→ **Work order**:
Copy out all lines bearing the word "DoxyCompactItemize" from the listing below.

→ **The input**:
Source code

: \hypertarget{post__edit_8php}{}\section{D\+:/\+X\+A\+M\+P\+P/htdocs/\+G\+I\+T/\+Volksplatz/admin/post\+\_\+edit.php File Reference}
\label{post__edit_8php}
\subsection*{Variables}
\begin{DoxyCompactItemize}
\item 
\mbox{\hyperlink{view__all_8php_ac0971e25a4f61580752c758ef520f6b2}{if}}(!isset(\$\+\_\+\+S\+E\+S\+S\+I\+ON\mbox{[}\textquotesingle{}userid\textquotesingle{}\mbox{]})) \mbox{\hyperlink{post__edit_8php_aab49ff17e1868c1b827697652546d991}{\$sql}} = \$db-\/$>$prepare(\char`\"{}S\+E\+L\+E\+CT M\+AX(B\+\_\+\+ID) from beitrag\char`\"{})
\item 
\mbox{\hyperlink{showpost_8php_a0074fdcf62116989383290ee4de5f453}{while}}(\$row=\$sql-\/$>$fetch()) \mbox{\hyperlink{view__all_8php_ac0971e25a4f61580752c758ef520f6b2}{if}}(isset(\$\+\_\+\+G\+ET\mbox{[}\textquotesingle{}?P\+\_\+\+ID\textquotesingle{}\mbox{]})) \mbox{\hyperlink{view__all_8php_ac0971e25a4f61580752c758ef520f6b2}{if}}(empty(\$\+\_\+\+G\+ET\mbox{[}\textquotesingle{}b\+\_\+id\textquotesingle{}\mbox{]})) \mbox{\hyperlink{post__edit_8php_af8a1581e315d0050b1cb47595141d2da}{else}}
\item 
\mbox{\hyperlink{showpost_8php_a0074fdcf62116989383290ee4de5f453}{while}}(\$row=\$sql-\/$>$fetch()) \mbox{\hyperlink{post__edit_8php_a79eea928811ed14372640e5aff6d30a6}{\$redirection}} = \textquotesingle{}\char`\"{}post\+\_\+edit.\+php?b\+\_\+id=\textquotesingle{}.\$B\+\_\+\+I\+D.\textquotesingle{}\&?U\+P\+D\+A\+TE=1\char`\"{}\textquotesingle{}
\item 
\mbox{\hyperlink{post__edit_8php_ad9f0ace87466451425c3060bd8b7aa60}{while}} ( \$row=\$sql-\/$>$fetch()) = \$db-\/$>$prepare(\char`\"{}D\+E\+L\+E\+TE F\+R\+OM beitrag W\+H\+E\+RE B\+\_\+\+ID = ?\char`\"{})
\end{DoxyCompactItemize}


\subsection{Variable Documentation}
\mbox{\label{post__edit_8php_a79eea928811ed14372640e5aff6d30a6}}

→ **Response to this exercise**:
\begin{DoxyCompactItemize}
\end{DoxyCompactItemize}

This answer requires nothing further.